Der Vertrag des 36-Jährigen läuft bis zum 30. Juni 2020. „Wenn wir es in dieser Saison mit dem Aufstieg nicht schaffen sollten, haben wir noch eine Spielzeit vor uns, um dieses Ziel zu realisieren. Im Sommer dieses Jahres können wir den Kader gezielt verstärken und erneut angreifen“, betont Saufhaus. Der Coach weiß. dass Michael Massenberg mit seinem Klub mittel- oder langfristig noch einmal in die Oberliga möchte. „Oberliga ist auch für mich als Trainer ein großes Ziel, doch es ist nicht einfach, das zu verwirklichen. Wir sollten erst einmal in die Landesliga aufsteigen und was dann später mal kommen könnte, sollten wir in Ruhe abwarten“, zeigt sich Saufhaus als Realist. Trotzdem gibt er sich selbstbewusst. „Ich habe eine gute Trainerausbildung und war früher Spieler in der Regionalliga. Daher traue ich mir schon zu, einen Verein in der Amateur-Oberliga oder sogar im Profifußball zu trainieren“, offenbart er Ambititonen auf eine Trainerlaufbahn.

Aufgewachsen ist Sebastian Saufhaus im Odenwald. „Ich bin ein echter Hesse, lebte aber grenznah zu Bayern.“ Im Odenwald betrieb er zusammen mit einem Freund, der heute Trainer der U 14-Mannschaft des Bundesligisten TSG Hoffenheim ist, eine Fußballschule und sammelte erste Trainererfahrungen. Aktiv war der Abwehrspieler für die Regionalligisten SV Darmstadt 98, VfR Mannheim und Viktoria Aschaffenburg. Nach seinem Abitur studierte Saufhaus an der Uni Darmstadt Sozialwissenschaften und Sport. Sein Lehramtsstudium führte ihn 2013 nach Nordrhein-Westfalen – an einem Gymnasium in Düsseldorf-Oberkassel absolvierte er sein Referendariat. Heute arbeitet der Fußball-Experte als Lehrer an einem Berufskolleg in Remscheid.

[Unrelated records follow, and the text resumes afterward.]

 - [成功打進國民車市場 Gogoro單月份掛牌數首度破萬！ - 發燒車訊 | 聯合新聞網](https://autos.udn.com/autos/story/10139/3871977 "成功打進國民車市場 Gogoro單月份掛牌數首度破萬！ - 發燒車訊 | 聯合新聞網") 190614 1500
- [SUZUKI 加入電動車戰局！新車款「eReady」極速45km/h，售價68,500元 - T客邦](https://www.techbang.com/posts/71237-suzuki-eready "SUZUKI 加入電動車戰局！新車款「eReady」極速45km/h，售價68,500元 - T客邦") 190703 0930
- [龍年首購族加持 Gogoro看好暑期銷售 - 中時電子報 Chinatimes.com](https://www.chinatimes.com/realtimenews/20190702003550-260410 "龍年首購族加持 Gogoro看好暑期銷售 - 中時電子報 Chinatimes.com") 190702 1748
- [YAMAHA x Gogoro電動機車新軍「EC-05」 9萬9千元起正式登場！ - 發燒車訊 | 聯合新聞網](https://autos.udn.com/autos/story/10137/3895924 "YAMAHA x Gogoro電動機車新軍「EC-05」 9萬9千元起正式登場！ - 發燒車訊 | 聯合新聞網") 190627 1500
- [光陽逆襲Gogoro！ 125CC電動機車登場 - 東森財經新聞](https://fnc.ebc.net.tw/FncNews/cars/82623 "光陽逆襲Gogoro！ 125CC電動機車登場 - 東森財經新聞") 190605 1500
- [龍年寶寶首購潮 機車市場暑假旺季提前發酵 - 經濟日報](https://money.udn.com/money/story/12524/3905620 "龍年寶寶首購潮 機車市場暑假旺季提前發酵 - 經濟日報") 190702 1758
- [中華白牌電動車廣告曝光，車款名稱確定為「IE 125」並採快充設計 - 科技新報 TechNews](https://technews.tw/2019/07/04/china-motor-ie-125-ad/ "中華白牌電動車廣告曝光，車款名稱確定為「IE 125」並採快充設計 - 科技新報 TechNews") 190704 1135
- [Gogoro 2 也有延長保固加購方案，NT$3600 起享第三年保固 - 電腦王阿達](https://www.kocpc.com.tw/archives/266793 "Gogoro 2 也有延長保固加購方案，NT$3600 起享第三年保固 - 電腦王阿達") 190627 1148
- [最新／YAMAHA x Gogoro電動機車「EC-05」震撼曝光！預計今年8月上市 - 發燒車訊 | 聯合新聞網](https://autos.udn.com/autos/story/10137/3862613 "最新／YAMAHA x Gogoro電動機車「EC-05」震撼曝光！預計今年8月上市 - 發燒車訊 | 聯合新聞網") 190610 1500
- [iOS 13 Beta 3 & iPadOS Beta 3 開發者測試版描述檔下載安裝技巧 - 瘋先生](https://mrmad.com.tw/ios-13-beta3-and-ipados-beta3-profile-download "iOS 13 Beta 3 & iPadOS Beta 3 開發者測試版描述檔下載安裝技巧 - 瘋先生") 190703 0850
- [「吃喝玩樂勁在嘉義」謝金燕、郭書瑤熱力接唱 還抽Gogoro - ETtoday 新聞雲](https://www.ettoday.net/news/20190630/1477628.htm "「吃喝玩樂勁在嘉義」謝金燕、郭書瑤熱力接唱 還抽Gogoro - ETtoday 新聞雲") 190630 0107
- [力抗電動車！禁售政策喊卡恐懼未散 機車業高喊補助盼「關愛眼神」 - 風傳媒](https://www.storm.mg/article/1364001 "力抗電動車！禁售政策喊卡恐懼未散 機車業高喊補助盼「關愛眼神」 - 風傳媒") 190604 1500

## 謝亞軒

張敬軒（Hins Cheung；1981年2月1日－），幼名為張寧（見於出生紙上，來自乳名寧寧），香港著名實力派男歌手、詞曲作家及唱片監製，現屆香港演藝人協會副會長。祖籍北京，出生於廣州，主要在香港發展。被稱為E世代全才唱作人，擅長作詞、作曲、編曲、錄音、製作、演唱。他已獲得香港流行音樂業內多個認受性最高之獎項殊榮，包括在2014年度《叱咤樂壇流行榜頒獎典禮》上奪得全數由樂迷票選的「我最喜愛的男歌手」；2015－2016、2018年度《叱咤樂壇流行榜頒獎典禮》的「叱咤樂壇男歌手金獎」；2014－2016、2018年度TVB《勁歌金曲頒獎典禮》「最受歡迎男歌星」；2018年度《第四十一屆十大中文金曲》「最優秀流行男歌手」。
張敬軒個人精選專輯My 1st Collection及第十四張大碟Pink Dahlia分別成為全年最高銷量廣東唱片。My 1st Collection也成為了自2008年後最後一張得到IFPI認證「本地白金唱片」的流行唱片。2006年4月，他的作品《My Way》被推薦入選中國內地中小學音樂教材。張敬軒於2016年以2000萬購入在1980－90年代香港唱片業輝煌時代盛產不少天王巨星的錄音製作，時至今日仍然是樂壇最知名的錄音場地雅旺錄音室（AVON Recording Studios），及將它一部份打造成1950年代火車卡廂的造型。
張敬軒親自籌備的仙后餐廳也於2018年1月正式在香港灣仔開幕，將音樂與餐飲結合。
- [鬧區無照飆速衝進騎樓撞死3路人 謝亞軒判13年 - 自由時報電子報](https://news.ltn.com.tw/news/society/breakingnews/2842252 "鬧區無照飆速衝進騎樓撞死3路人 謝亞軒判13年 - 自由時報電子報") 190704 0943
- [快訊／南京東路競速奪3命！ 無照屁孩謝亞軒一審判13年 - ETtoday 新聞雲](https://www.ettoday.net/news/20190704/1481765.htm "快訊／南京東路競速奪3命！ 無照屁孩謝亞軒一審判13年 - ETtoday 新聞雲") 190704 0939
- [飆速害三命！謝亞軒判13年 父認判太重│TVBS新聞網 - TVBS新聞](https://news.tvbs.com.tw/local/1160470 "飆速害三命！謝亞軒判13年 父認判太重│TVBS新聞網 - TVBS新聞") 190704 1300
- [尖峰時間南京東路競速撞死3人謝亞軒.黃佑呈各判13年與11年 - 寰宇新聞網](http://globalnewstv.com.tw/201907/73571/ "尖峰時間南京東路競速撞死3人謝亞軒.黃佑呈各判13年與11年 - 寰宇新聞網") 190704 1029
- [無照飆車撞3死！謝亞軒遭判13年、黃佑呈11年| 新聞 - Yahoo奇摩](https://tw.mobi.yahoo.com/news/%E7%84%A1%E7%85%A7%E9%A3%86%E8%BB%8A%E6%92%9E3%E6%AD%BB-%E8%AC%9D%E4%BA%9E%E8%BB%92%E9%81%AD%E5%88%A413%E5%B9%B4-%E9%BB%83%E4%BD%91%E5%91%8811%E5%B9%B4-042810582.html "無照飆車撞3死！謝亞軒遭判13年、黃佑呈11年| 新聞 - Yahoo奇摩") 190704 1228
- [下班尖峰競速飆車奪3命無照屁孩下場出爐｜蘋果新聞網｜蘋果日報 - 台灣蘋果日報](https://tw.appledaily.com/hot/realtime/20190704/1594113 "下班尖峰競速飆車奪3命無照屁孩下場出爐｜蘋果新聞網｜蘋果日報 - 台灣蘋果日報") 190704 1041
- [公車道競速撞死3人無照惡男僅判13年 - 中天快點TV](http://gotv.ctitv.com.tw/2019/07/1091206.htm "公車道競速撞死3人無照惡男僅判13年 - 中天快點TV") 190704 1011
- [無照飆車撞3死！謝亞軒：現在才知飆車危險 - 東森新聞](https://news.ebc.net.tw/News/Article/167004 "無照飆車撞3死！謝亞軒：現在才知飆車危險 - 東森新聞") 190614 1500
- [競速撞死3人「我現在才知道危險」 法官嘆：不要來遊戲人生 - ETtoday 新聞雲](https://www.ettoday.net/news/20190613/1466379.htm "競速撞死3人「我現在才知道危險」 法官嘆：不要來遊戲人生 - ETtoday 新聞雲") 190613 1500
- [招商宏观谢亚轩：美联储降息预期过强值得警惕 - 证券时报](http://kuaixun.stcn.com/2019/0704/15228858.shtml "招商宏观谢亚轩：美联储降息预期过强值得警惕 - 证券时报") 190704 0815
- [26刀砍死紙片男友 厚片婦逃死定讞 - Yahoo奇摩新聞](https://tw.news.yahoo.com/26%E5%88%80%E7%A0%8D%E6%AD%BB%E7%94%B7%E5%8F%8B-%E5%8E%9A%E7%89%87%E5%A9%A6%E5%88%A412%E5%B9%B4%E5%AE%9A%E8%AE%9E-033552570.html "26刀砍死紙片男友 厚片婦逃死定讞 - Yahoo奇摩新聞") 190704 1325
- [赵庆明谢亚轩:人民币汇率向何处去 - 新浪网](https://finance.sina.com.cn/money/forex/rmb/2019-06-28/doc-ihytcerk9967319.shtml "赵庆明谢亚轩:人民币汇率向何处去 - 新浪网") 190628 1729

Am Niederrhein spielte Saufhaus zunächst für den damaligen Oberligisten TuS Bösinghoven (heute TSV Meerbusch) und war im Jugend-Leistungszentrum von Fortuna Düsseldorf als Technik-Coach tätig. Ex-Bundesliga-Profi Joachim Hopp, der damals den Landesligisten 1. FC Wülfrath trainierte, holte Saufhaus 2014 zum FCW. Unter Hopp und seinem Nachfolger Thorsten Legat blieb er zwei Jahre in der Kalkstadt, ehe er den Trainerjob beim Düsseldorfer SC 99 übernahm und mit dem Klub 2017 in die Oberliga aufstieg. Der verheiratete Familienvater mit zwei jungen Kindern wohnt in Wuppertal-Vohwinkel. „Es ist ein Vorteil, dass ich keinen weiten Weg zum Erbacher Berg in Wülfrath habe“, sagt Saufhaus. Da er mit Familie, Beruf und Verein gut ausgelastet ist, bleibt ihm kaum Zeit für Hobbys. „Um abzuschalten, schwinge ich mich aber gern auf mein Rennrad“, erzählt der Sportler.